##### RECORD SET #####

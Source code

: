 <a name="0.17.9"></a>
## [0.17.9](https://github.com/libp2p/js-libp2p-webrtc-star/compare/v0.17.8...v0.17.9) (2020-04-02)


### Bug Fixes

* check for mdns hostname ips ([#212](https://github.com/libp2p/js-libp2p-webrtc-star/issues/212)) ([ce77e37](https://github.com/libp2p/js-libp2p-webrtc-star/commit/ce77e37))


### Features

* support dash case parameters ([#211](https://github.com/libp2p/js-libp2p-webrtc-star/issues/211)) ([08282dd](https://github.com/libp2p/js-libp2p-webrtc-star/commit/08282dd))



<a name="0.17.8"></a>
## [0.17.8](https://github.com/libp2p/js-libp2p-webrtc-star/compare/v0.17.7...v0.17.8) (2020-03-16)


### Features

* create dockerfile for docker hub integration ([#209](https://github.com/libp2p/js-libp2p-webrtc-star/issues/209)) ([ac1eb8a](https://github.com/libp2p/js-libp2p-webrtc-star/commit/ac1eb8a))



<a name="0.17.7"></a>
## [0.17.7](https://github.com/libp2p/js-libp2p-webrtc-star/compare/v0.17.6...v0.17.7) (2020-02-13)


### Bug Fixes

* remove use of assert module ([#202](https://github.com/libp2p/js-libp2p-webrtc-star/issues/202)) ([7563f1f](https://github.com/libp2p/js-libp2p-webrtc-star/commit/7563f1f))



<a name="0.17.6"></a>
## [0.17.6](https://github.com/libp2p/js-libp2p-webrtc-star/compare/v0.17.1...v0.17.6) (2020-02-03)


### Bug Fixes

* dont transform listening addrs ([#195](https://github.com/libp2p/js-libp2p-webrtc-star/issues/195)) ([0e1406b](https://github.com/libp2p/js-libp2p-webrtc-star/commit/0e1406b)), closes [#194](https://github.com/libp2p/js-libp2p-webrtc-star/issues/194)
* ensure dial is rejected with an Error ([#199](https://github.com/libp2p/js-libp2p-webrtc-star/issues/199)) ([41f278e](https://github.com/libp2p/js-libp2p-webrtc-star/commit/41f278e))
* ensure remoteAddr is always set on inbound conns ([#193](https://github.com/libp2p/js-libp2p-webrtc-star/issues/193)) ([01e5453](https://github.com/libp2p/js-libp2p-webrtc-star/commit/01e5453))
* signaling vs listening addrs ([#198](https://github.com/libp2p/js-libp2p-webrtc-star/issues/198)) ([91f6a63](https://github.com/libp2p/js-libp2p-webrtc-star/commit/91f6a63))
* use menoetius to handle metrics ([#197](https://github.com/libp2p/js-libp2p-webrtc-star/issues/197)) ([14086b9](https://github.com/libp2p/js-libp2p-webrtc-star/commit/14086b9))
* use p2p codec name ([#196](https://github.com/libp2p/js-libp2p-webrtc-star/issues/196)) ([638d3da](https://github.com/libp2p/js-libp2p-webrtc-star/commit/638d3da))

#####

- [TASK PROMPT] Set down, exactly and only, the lines running from the one holding "ensure dial is" through the end of the records above, both ends included.

- [TASK RESULT]
* ensure dial is rejected with an Error ([#199](https://github.com/libp2p/js-libp2p-webrtc-star/issues/199)) ([41f278e](https://github.com/libp2p/js-libp2p-webrtc-star/commit/41f278e))
* ensure remoteAddr is always set on inbound conns ([#193](https://github.com/libp2p/js-libp2p-webrtc-star/issues/193)) ([01e5453](https://github.com/libp2p/js-libp2p-webrtc-star/commit/01e5453))
* signaling vs listening addrs ([#198](https://github.com/libp2p/js-libp2p-webrtc-star/issues/198)) ([91f6a63](https://github.com/libp2p/js-libp2p-webrtc-star/commit/91f6a63))
* use menoetius to handle metrics ([#197](https://github.com/libp2p/js-libp2p-webrtc-star/issues/197)) ([14086b9](https://github.com/libp2p/js-libp2p-webrtc-star/commit/14086b9))
* use p2p codec name ([#196](https://github.com/libp2p/js-libp2p-webrtc-star/issues/196)) ([638d3da](https://github.com/libp2p/js-libp2p-webrtc-star/commit/638d3da))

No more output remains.